### EXTRACTED INFORMATION
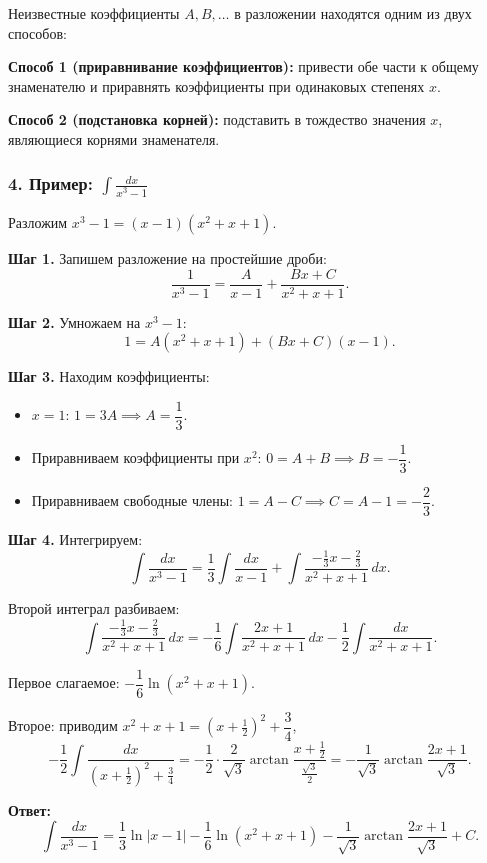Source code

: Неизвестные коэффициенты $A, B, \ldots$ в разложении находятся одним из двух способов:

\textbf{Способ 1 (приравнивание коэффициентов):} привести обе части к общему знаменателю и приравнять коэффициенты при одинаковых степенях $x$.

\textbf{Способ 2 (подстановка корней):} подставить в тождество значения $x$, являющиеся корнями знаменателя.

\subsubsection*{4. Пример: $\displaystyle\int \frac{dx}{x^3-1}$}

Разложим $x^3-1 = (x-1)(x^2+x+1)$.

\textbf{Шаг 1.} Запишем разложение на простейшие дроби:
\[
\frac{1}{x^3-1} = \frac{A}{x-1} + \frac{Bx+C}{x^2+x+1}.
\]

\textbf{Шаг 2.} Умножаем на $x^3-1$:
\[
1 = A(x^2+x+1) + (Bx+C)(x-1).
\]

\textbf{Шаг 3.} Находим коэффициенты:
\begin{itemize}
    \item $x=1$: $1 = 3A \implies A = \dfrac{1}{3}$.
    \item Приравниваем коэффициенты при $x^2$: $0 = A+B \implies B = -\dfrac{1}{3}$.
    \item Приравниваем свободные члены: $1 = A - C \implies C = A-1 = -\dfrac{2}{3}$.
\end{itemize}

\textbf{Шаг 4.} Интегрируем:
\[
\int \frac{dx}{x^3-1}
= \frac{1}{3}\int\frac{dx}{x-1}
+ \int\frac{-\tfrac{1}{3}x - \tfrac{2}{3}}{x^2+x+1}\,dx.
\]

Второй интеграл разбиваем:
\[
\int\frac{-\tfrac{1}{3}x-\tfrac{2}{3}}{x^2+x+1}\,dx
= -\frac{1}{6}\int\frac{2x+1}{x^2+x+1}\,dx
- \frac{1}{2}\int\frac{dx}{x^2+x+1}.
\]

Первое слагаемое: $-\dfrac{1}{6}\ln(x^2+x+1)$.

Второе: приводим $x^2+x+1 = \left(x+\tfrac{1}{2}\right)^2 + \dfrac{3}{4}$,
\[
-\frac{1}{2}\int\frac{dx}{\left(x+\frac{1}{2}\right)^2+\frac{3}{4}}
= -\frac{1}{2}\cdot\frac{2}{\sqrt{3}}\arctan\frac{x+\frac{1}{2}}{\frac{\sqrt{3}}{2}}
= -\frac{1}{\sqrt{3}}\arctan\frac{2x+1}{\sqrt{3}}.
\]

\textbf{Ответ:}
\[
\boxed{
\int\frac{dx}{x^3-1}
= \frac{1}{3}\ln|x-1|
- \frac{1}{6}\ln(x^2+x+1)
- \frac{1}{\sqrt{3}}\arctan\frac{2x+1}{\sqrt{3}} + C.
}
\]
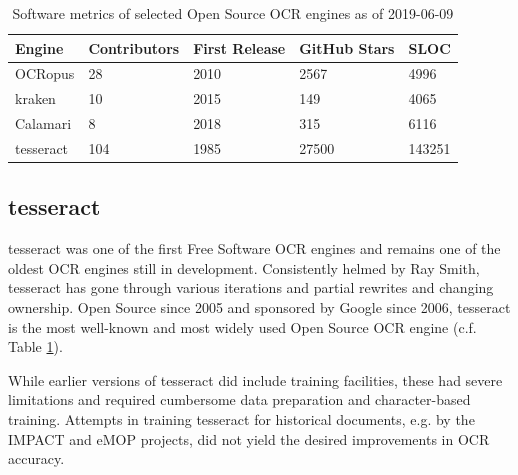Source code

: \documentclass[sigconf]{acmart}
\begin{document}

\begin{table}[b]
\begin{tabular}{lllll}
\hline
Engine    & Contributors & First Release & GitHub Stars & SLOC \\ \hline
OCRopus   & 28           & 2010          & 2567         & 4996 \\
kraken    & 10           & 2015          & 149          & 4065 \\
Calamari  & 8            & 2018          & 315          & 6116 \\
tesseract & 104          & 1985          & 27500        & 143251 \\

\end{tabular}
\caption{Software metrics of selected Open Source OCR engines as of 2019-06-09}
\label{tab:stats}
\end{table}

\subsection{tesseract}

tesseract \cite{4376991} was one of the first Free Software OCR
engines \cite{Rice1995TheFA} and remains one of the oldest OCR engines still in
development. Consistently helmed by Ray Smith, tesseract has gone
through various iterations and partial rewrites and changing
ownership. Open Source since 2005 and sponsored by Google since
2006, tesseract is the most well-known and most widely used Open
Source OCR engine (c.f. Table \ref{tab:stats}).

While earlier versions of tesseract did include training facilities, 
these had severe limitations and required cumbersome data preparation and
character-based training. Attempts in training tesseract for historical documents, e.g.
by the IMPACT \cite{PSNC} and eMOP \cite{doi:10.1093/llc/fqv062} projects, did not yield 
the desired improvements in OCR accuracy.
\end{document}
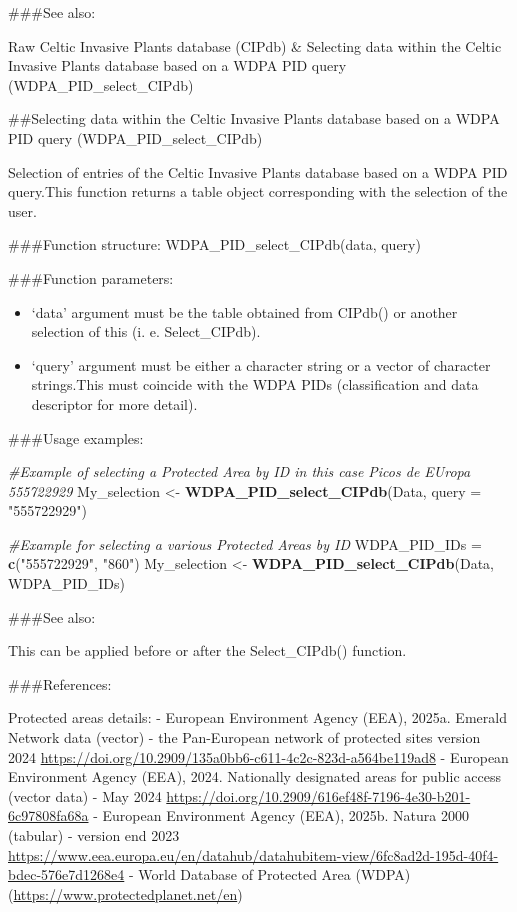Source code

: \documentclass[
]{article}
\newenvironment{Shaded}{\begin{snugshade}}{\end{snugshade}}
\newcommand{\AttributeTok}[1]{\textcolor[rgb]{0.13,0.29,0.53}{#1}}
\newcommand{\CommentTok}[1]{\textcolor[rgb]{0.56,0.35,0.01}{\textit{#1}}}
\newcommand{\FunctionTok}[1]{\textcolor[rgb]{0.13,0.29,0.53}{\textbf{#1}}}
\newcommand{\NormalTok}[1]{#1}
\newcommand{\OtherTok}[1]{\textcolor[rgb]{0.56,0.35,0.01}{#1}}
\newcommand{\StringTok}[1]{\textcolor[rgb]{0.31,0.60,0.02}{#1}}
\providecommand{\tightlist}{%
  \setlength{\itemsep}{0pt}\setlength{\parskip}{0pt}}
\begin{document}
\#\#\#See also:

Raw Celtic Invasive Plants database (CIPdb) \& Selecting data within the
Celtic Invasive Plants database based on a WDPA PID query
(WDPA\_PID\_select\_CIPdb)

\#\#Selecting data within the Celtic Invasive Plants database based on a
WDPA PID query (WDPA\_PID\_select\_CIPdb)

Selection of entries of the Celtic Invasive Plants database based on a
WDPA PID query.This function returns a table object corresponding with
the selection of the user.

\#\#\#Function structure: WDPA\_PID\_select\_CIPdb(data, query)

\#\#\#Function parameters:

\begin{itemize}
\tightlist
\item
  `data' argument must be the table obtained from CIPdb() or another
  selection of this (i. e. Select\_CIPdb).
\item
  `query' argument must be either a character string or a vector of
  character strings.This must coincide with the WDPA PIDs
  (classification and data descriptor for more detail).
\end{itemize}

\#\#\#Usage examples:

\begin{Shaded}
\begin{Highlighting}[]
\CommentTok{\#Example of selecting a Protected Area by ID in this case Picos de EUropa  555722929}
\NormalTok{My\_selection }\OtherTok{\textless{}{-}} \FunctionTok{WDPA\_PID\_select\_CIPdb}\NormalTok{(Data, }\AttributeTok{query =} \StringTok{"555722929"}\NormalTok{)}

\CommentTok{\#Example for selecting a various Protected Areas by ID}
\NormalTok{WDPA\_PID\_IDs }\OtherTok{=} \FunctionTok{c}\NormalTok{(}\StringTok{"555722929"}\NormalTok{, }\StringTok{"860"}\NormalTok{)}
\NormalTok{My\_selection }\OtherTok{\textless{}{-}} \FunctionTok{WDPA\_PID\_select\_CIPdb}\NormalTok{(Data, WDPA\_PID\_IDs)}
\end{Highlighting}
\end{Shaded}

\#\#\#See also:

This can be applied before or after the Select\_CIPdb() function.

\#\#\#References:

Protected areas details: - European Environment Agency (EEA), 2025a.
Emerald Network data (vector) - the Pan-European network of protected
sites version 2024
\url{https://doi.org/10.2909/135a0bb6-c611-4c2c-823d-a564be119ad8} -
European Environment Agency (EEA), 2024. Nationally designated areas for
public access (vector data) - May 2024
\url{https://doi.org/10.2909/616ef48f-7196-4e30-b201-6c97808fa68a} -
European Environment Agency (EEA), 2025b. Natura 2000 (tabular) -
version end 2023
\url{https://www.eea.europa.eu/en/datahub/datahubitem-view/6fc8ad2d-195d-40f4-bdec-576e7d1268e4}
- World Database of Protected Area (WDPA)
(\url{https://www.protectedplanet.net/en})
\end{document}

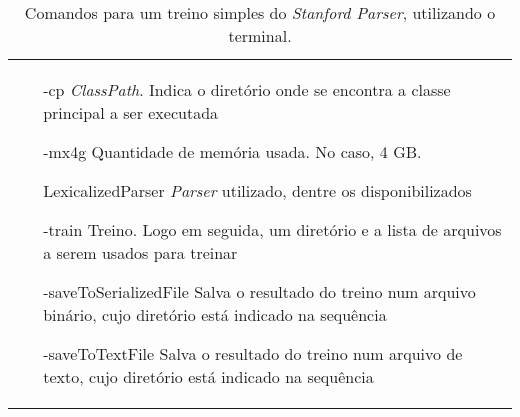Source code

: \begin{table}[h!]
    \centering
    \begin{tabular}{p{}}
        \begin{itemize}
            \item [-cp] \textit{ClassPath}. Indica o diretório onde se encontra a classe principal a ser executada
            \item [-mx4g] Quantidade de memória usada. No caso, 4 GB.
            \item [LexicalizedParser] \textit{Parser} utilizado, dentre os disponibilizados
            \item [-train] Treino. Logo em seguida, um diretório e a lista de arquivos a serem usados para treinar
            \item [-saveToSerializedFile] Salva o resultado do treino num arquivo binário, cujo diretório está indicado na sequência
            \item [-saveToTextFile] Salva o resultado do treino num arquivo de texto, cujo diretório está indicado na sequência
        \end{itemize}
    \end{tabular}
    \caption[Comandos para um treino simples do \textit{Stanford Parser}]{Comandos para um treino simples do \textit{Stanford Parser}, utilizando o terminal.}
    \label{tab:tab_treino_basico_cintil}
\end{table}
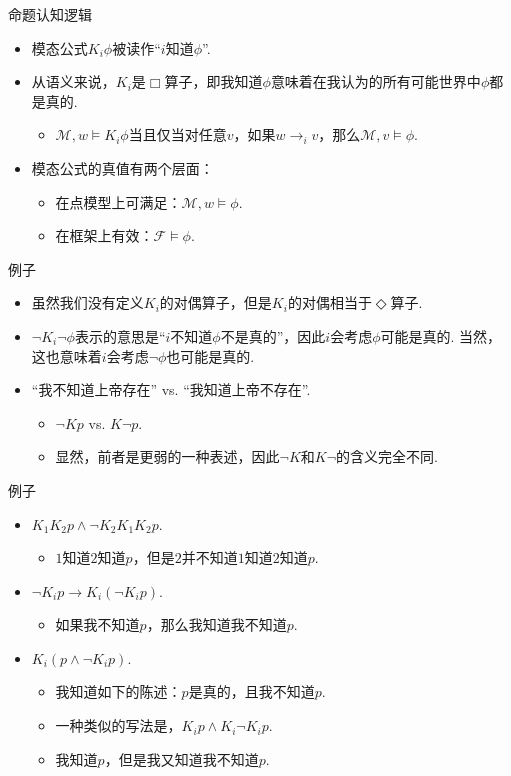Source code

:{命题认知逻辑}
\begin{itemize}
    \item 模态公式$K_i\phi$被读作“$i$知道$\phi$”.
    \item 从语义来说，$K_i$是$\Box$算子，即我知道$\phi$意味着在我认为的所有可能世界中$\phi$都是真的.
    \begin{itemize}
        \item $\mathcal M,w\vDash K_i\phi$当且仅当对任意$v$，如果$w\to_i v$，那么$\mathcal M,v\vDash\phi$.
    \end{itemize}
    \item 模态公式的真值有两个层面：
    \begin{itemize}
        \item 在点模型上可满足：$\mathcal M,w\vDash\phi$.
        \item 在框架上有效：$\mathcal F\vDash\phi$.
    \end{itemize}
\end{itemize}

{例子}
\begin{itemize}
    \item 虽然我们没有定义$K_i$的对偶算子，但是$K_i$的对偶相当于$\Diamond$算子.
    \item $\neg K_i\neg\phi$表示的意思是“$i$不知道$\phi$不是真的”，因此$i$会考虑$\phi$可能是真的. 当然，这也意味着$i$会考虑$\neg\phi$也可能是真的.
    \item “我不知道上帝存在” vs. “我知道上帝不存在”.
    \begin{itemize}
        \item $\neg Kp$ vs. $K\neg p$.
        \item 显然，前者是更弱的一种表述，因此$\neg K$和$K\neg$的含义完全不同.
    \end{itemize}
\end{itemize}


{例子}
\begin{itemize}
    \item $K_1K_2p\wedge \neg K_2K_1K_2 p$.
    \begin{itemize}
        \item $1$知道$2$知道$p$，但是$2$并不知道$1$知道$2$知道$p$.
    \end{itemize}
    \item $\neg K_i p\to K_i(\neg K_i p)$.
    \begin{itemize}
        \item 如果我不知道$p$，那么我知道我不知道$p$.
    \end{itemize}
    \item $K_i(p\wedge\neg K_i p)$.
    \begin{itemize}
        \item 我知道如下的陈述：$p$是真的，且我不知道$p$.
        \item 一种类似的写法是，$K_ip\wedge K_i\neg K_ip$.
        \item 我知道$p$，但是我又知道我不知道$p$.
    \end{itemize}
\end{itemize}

### EXERCISE GOAL
Using the entries above, work out how many lines include the word "caption", and give only that count.

### REPLY TO THE EXERCISE
2